ASSIGNMENT: The response must consist of each line in the listing that has the word "price" in it.

INPUT:
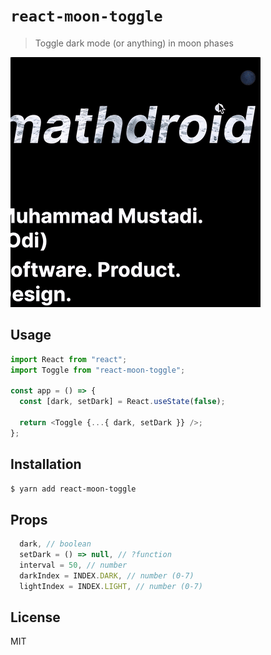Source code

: # `react-moon-toggle`

> Toggle dark mode (or anything) in moon phases

<img src="moon.gif" width="400">

## Usage

```js
import React from "react";
import Toggle from "react-moon-toggle";

const app = () => {
  const [dark, setDark] = React.useState(false);

  return <Toggle {...{ dark, setDark }} />;
};
```

## Installation

```sh
$ yarn add react-moon-toggle
```

## Props

```js
  dark, // boolean
  setDark = () => null, // ?function
  interval = 50, // number
  darkIndex = INDEX.DARK, // number (0-7)
  lightIndex = INDEX.LIGHT, // number (0-7)
```

## License

MIT
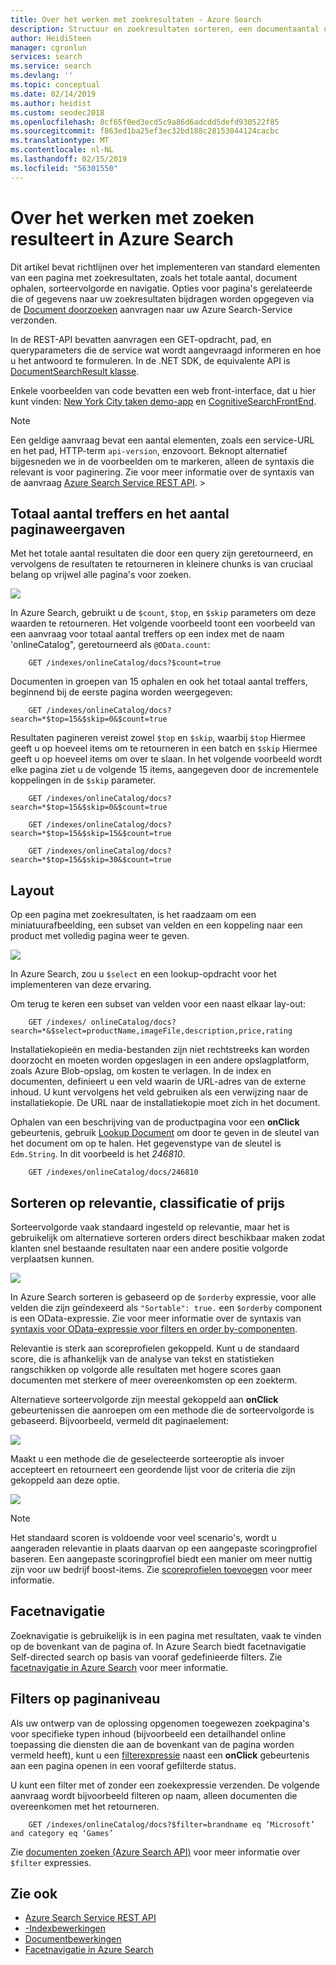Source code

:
 ```yaml
---
title: Over het werken met zoekresultaten - Azure Search
description: Structuur en zoekresultaten sorteren, een documentaantal ophalen en inhoud navigatie zoekresultaten in Azure Search toevoegen.
author: HeidiSteen
manager: cgronlun
services: search
ms.service: search
ms.devlang: ''
ms.topic: conceptual
ms.date: 02/14/2019
ms.author: heidist
ms.custom: seodec2018
ms.openlocfilehash: 8cf65f0ed3ecd5c9a86d6adcdd5defd930522f85
ms.sourcegitcommit: f863ed1ba25ef3ec32bd188c28153044124cacbc
ms.translationtype: MT
ms.contentlocale: nl-NL
ms.lasthandoff: 02/15/2019
ms.locfileid: "56301550"
---
```

# <a name="how-to-work-with-search-results-in-azure-search"></a>Over het werken met zoeken resulteert in Azure Search
Dit artikel bevat richtlijnen over het implementeren van standard elementen van een pagina met zoekresultaten, zoals het totale aantal, document ophalen, sorteervolgorde en navigatie. Opties voor pagina's gerelateerde die of gegevens naar uw zoekresultaten bijdragen worden opgegeven via de [Document doorzoeken](https://docs.microsoft.com/rest/api/searchservice/Search-Documents) aanvragen naar uw Azure Search-Service verzonden. 

In de REST-API bevatten aanvragen een GET-opdracht, pad, en queryparameters die de service wat wordt aangevraagd informeren en hoe u het antwoord te formuleren. In de .NET SDK, de equivalente API is [DocumentSearchResult klasse](https://docs.microsoft.com/dotnet/api/microsoft.azure.search.models.documentsearchresult?view=azure-dotnet).

Enkele voorbeelden van code bevatten een web front-interface, dat u hier kunt vinden: [New York City taken demo-app](http://azjobsdemo.azurewebsites.net/) en [CognitiveSearchFrontEnd](https://github.com/LuisCabrer/CognitiveSearchFrontEnd).

> [!NOTE]
> Een geldige aanvraag bevat een aantal elementen, zoals een service-URL en het pad, HTTP-term `api-version`, enzovoort. Beknopt alternatief bijgesneden we in de voorbeelden om te markeren, alleen de syntaxis die relevant is voor paginering. Zie voor meer informatie over de syntaxis van de aanvraag [Azure Search Service REST API](https://docs.microsoft.com/rest/api/searchservice). > 
> 

## <a name="total-hits-and-page-counts"></a>Totaal aantal treffers en het aantal paginaweergaven
Met het totale aantal resultaten die door een query zijn geretourneerd, en vervolgens de resultaten te retourneren in kleinere chunks is van cruciaal belang op vrijwel alle pagina's voor zoeken.

![][1]

In Azure Search, gebruikt u de `$count`, `$top`, en `$skip` parameters om deze waarden te retourneren. Het volgende voorbeeld toont een voorbeeld van een aanvraag voor totaal aantal treffers op een index met de naam 'onlineCatalog", geretourneerd als `@OData.count`:

        GET /indexes/onlineCatalog/docs?$count=true

Documenten in groepen van 15 ophalen en ook het totaal aantal treffers, beginnend bij de eerste pagina worden weergegeven:

        GET /indexes/onlineCatalog/docs?search=*$top=15&$skip=0&$count=true

Resultaten pagineren vereist zowel `$top` en `$skip`, waarbij `$top` Hiermee geeft u op hoeveel items om te retourneren in een batch en `$skip` Hiermee geeft u op hoeveel items om over te slaan. In het volgende voorbeeld wordt elke pagina ziet u de volgende 15 items, aangegeven door de incrementele koppelingen in de `$skip` parameter.

        GET /indexes/onlineCatalog/docs?search=*$top=15&$skip=0&$count=true

        GET /indexes/onlineCatalog/docs?search=*$top=15&$skip=15&$count=true

        GET /indexes/onlineCatalog/docs?search=*$top=15&$skip=30&$count=true

## <a name="layout"></a>Layout
Op een pagina met zoekresultaten, is het raadzaam om een miniatuurafbeelding, een subset van velden en een koppeling naar een product met volledig pagina weer te geven.

 ![][2]

In Azure Search, zou u `$select` en een lookup-opdracht voor het implementeren van deze ervaring.

Om terug te keren een subset van velden voor een naast elkaar lay-out:

        GET /indexes/ onlineCatalog/docs?search=*&$select=productName,imageFile,description,price,rating 

Installatiekopieën en media-bestanden zijn niet rechtstreeks kan worden doorzocht en moeten worden opgeslagen in een andere opslagplatform, zoals Azure Blob-opslag, om kosten te verlagen. In de index en documenten, definieert u een veld waarin de URL-adres van de externe inhoud. U kunt vervolgens het veld gebruiken als een verwijzing naar de installatiekopie. De URL naar de installatiekopie moet zich in het document.

Ophalen van een beschrijving van de productpagina voor een **onClick** gebeurtenis, gebruik [Lookup Document](https://docs.microsoft.com/rest/api/searchservice/Lookup-Document) om door te geven in de sleutel van het document om op te halen. Het gegevenstype van de sleutel is `Edm.String`. In dit voorbeeld is het *246810*. 

        GET /indexes/onlineCatalog/docs/246810

## <a name="sort-by-relevance-rating-or-price"></a>Sorteren op relevantie, classificatie of prijs
Sorteervolgorde vaak standaard ingesteld op relevantie, maar het is gebruikelijk om alternatieve sorteren orders direct beschikbaar maken zodat klanten snel bestaande resultaten naar een andere positie volgorde verplaatsen kunnen.

 ![][3]

In Azure Search sorteren is gebaseerd op de `$orderby` expressie, voor alle velden die zijn geïndexeerd als `"Sortable": true.` een `$orderby` component is een OData-expressie. Zie voor meer informatie over de syntaxis van [syntaxis voor OData-expressie voor filters en order by-componenten](query-odata-filter-orderby-syntax.md).

Relevantie is sterk aan scoreprofielen gekoppeld. Kunt u de standaard score, die is afhankelijk van de analyse van tekst en statistieken rangschikken op volgorde alle resultaten met hogere scores gaan documenten met sterkere of meer overeenkomsten op een zoekterm.

Alternatieve sorteervolgorde zijn meestal gekoppeld aan **onClick** gebeurtenissen die aanroepen om een methode die de sorteervolgorde is gebaseerd. Bijvoorbeeld, vermeld dit paginaelement:

 ![][4]

Maakt u een methode die de geselecteerde sorteeroptie als invoer accepteert en retourneert een geordende lijst voor de criteria die zijn gekoppeld aan deze optie.

 ![][5]

> [!NOTE]
> Het standaard scoren is voldoende voor veel scenario's, wordt u aangeraden relevantie in plaats daarvan op een aangepaste scoringprofiel baseren. Een aangepaste scoringprofiel biedt een manier om meer nuttig zijn voor uw bedrijf boost-items. Zie [scoreprofielen toevoegen](index-add-scoring-profiles.md) voor meer informatie. 
> 
> 

## <a name="faceted-navigation"></a>Facetnavigatie
Zoeknavigatie is gebruikelijk is in een pagina met resultaten, vaak te vinden op de bovenkant van de pagina of. In Azure Search biedt facetnavigatie Self-directed search op basis van vooraf gedefinieerde filters. Zie [facetnavigatie in Azure Search](search-faceted-navigation.md) voor meer informatie.

## <a name="filters-at-the-page-level"></a>Filters op paginaniveau
Als uw ontwerp van de oplossing opgenomen toegewezen zoekpagina's voor specifieke typen inhoud (bijvoorbeeld een detailhandel online toepassing die diensten die aan de bovenkant van de pagina worden vermeld heeft), kunt u een [filterexpressie](search-filters.md) naast een **onClick** gebeurtenis aan een pagina openen in een vooraf gefilterde status. 

U kunt een filter met of zonder een zoekexpressie verzenden. De volgende aanvraag wordt bijvoorbeeld filteren op naam, alleen documenten die overeenkomen met het retourneren.

        GET /indexes/onlineCatalog/docs?$filter=brandname eq ‘Microsoft’ and category eq ‘Games’

Zie [documenten zoeken (Azure Search API)](https://docs.microsoft.com/rest/api/searchservice/Search-Documents) voor meer informatie over `$filter` expressies.

## <a name="see-also"></a>Zie ook
* [Azure Search Service REST API](https://docs.microsoft.com/rest/api/searchservice)
* [-Indexbewerkingen](https://docs.microsoft.com/rest/api/searchservice/Index-operations)
* [Documentbewerkingen](https://docs.microsoft.com/rest/api/searchservice/Document-operations)
* [Facetnavigatie in Azure Search](search-faceted-navigation.md)

<!--Image references-->
[1]: ./media/search-pagination-page-layout/Pages-1-Viewing1ofNResults.PNG
[2]: ./media/search-pagination-page-layout/Pages-2-Tiled.PNG
[3]: ./media/search-pagination-page-layout/Pages-3-SortBy.png
[4]: ./media/search-pagination-page-layout/Pages-4-SortbyRelevance.png
[5]: ./media/search-pagination-page-layout/Pages-5-BuildSort.png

SOLUTION:
        GET /indexes/ onlineCatalog/docs?search=*&$select=productName,imageFile,description,price,rating 
## <a name="sort-by-relevance-rating-or-price"></a>Sorteren op relevantie, classificatie of prijs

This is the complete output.